=== Records for this task ===
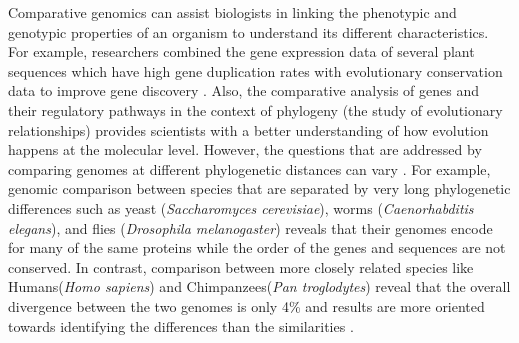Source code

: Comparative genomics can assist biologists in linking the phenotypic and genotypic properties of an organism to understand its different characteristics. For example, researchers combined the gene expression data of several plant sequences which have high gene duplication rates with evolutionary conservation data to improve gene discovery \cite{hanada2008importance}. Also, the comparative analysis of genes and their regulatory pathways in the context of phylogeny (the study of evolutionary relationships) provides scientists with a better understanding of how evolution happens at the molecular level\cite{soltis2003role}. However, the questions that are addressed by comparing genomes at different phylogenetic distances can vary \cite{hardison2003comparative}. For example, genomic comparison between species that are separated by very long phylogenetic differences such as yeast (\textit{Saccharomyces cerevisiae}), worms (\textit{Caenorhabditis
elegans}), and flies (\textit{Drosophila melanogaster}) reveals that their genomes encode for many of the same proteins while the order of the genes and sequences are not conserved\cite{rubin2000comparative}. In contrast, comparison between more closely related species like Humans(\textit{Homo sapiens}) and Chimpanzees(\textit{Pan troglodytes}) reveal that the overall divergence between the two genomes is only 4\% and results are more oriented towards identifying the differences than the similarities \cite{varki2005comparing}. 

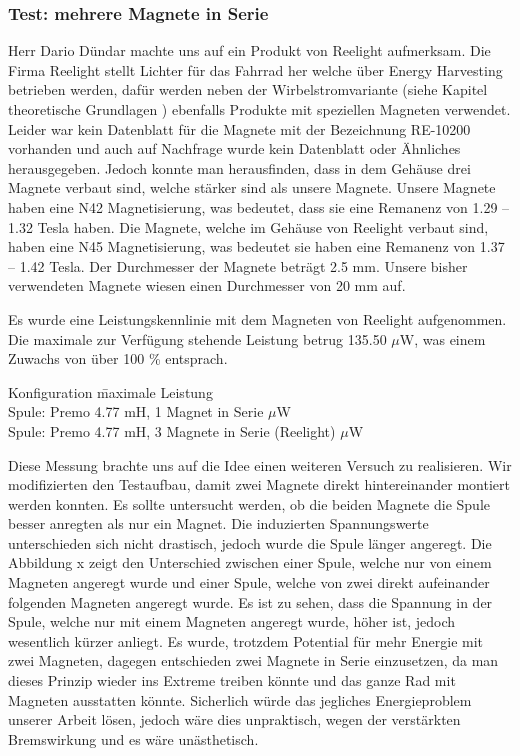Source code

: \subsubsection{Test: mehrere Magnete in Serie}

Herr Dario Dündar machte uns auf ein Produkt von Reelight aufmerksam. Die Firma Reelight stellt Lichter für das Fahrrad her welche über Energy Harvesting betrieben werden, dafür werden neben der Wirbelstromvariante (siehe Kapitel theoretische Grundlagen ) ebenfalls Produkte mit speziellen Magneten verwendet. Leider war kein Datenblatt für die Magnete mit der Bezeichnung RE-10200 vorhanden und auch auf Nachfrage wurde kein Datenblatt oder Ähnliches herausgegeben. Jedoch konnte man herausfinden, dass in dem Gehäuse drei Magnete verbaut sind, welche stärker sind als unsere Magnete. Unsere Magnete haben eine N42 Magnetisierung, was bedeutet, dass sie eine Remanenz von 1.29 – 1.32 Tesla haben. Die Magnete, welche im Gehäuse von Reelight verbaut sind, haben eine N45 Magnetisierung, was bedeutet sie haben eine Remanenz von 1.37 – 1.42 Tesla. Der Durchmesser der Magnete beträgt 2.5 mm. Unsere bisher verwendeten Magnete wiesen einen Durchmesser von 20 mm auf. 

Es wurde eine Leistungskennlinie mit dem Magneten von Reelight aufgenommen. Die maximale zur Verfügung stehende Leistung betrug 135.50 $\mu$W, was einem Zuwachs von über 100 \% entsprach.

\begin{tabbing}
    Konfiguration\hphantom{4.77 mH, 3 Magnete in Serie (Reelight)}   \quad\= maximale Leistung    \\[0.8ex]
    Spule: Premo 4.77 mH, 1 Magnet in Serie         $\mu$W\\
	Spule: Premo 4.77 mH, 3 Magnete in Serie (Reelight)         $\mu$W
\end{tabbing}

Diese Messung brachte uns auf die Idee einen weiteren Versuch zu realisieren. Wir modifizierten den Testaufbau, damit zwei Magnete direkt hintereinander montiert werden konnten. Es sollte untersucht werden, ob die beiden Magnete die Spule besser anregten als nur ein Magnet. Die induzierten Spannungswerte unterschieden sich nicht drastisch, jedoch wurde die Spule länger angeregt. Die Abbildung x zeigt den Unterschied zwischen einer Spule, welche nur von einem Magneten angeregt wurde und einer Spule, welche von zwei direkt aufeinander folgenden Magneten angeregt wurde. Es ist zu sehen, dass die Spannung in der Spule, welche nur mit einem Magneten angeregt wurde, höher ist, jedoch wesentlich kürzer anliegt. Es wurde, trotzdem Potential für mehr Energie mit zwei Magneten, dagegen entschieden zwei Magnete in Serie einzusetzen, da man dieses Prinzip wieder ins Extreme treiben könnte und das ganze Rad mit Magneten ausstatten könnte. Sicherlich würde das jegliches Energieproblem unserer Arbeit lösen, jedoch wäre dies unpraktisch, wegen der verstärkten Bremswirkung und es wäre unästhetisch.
===
=== Records for this task ===
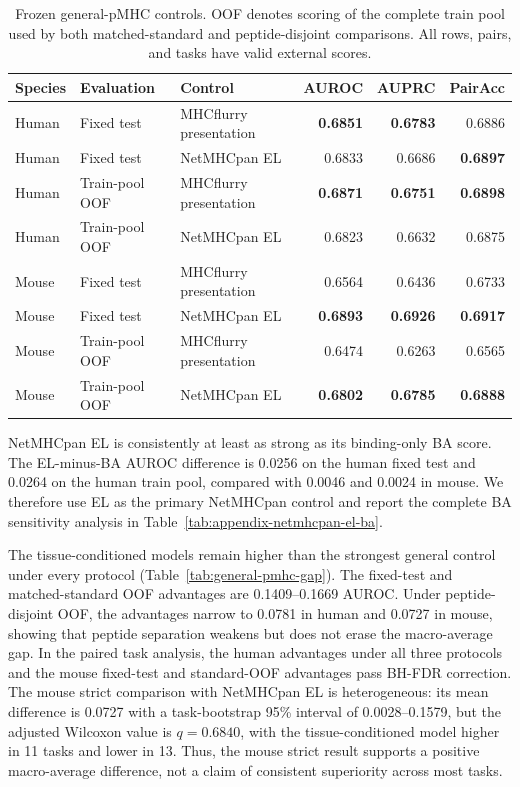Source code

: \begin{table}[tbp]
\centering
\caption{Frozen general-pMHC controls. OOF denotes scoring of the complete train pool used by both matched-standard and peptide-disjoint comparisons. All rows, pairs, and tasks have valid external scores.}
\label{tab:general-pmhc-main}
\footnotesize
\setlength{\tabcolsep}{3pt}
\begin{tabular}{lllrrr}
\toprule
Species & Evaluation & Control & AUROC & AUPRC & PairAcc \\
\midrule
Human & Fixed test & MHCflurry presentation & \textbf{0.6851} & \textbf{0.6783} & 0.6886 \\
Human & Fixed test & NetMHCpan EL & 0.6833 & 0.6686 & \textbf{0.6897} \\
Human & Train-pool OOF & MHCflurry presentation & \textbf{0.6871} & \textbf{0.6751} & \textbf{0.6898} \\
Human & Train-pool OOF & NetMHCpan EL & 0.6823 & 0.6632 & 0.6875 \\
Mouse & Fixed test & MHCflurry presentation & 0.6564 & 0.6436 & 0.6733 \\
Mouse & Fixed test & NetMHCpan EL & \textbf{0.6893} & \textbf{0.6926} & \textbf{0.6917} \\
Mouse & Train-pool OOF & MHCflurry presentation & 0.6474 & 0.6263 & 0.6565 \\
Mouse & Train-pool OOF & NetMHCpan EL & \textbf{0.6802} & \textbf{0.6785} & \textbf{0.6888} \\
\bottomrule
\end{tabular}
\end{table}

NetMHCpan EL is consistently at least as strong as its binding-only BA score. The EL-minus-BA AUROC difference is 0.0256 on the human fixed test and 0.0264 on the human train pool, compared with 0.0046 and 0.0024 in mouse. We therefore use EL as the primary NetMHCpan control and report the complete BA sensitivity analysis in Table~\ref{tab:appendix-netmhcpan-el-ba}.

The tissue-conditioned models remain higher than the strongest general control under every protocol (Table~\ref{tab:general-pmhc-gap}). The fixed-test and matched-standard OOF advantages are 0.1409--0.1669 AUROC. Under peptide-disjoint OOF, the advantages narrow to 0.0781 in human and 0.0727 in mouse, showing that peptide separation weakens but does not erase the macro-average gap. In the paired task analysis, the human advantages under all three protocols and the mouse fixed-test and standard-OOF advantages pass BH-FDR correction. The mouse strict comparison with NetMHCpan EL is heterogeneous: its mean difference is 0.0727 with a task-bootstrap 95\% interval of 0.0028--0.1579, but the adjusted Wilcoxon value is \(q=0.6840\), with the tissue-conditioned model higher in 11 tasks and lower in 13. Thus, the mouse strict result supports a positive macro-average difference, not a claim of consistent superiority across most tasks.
===
__Goal of the exercise__: In the lines above, find the word "maximale" and copy every line it occurs in.

__Expected output__:
Es wurde eine Leistungskennlinie mit dem Magneten von Reelight aufgenommen. Die maximale zur Verfügung stehende Leistung betrug 135.50 $\mu$W, was einem Zuwachs von über 100 \% entsprach.
    Konfiguration\hphantom{4.77 mH, 3 Magnete in Serie (Reelight)}   \quad\= maximale Leistung    \\[0.8ex]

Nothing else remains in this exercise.